Country music singer Kevin Fowler released a music video for his single “Hell Yeah, I Like Beer” back on July 22.

The entire Red Sox starting rotation makes cameos in the video.

Yup…Josh Beckett, Jon Lester, Clay Buchholz, John Lackey and Tim Wakefield—all five of them sing their praises to booze.

Fowler’s video created a little buzz in Red Sox Nation when it was released.

However, it’s really now over two months down the road that Fowler’s video is really gaining press and momentum.

Look here. And here. And here. And here.

“I Like Beer” is getting all of the press it’s getting now, of course, with the infamous and now well documented revelation that all of these guys, save Wakefield, routinely retreated to the clubhouse during games in off days to throw back beers, chow down on fried chicken and play video games.
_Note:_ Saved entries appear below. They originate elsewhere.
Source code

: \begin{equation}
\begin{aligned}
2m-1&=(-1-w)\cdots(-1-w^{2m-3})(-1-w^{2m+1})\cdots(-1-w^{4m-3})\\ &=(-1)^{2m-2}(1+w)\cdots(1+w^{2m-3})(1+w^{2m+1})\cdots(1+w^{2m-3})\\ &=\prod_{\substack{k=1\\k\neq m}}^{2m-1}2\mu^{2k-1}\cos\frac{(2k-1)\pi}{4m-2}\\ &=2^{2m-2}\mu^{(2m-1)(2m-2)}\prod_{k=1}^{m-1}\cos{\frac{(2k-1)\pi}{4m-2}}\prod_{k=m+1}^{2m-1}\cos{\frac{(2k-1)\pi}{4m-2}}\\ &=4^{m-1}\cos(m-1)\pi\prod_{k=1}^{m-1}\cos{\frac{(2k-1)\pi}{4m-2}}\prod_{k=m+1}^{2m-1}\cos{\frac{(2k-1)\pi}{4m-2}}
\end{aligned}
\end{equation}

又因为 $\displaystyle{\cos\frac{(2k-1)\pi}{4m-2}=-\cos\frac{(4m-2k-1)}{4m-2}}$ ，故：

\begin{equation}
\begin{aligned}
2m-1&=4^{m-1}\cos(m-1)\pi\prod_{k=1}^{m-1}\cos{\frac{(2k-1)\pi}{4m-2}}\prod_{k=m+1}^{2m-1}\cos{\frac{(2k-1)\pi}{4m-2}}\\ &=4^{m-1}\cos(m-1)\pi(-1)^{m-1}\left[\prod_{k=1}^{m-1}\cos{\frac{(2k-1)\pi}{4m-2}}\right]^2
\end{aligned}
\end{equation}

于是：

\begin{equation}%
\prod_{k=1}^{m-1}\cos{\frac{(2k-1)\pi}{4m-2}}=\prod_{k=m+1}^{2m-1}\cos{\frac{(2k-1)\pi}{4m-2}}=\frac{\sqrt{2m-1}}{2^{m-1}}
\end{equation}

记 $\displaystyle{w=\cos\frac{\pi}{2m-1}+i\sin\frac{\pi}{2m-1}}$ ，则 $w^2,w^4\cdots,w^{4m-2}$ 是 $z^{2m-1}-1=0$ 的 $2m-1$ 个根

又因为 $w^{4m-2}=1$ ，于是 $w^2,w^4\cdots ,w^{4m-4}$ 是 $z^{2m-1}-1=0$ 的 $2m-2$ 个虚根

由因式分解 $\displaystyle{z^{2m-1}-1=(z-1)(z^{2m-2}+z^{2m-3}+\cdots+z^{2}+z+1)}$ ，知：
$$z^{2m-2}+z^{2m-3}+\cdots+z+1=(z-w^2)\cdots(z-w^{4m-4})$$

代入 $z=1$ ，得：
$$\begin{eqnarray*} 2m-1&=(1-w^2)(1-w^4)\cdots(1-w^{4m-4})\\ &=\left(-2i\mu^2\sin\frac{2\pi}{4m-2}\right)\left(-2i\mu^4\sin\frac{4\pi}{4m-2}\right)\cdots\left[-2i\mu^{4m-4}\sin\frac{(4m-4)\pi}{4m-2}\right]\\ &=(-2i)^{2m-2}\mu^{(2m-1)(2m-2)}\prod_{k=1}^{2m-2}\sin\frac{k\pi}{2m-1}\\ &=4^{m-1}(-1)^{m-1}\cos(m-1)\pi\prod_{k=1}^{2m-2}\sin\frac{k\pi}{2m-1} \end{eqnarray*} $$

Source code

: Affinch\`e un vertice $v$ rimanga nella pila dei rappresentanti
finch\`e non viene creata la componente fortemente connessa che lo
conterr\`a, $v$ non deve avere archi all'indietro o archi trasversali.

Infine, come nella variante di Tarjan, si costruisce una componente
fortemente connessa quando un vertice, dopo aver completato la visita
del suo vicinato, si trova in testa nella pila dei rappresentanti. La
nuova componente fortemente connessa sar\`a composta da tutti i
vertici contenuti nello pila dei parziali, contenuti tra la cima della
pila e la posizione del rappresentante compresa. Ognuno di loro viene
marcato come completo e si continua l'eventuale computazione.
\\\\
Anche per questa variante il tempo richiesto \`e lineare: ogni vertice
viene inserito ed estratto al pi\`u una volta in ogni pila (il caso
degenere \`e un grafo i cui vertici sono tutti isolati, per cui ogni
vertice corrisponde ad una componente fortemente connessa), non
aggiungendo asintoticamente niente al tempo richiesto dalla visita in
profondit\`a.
The irony is terrible and also way too easy. 

How can any Red Sox journalist resist the urge to reference Fowler’s video in any column about the alcohol-aided shortcomings of Boston’s starting pitching?

That Lackey and Beckett get the bulk of the screen time among the pitchers just adds fuel to the fire.

It’s truly all too perfect.

That said, I, and probably many other Sox fans, do think the beer-chicken-video-games story has become more than a bit overblown.

That said, Lackey, Beckett and Lester going lax on their conditioning probably did contribute to their personal and the team’s overall September shortcomings.

Point is, these guys’ clubhouse antics is just too good of a story to pass up.

And any good story needs a good name. 

A buddy and I have decided to forever call this incident “The Curse of the KFC.”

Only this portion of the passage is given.